**Records for the task**
_ _ _ _ _
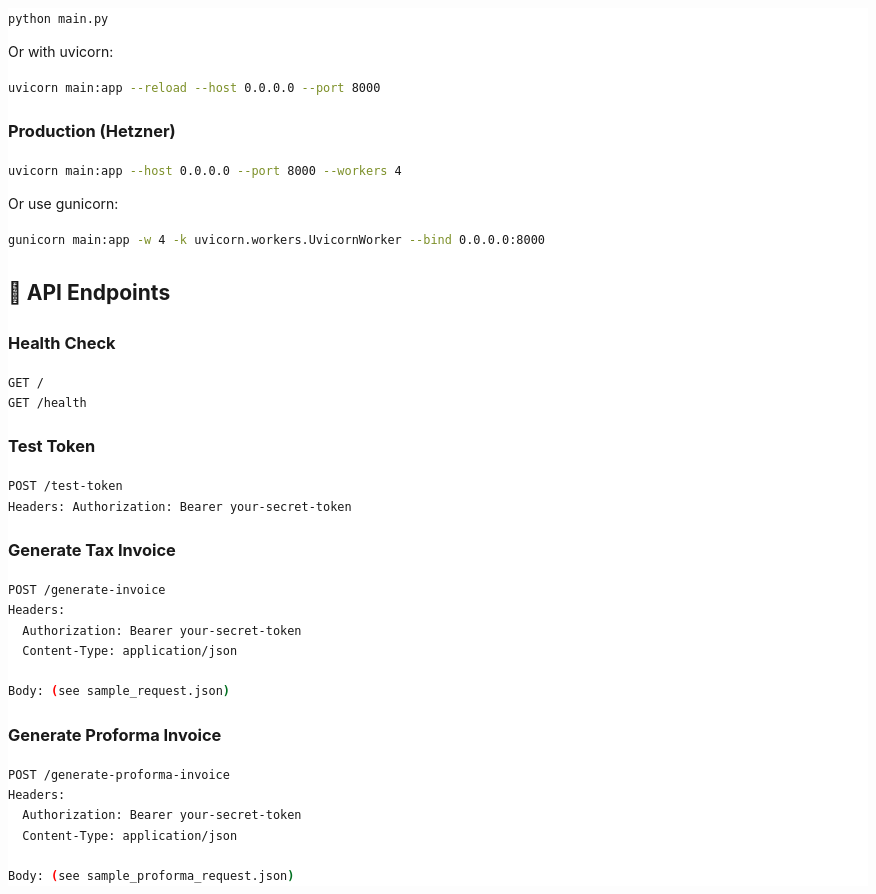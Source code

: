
 ```bash
python main.py
```

Or with uvicorn:

```bash
uvicorn main:app --reload --host 0.0.0.0 --port 8000
```

### Production (Hetzner)

```bash
uvicorn main:app --host 0.0.0.0 --port 8000 --workers 4
```

Or use gunicorn:

```bash
gunicorn main:app -w 4 -k uvicorn.workers.UvicornWorker --bind 0.0.0.0:8000
```

## 📡 API Endpoints

### Health Check

```bash
GET /
GET /health
```

### Test Token

```bash
POST /test-token
Headers: Authorization: Bearer your-secret-token
```

### Generate Tax Invoice

```bash
POST /generate-invoice
Headers: 
  Authorization: Bearer your-secret-token
  Content-Type: application/json

Body: (see sample_request.json)
```

### Generate Proforma Invoice

```bash
POST /generate-proforma-invoice
Headers: 
  Authorization: Bearer your-secret-token
  Content-Type: application/json

Body: (see sample_proforma_request.json)
```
_ _ _ _ _
Copy all lines of the listing above that contain the string "workers".

**Reply**
uvicorn main:app --host 0.0.0.0 --port 8000 --workers 4
gunicorn main:app -w 4 -k uvicorn.workers.UvicornWorker --bind 0.0.0.0:8000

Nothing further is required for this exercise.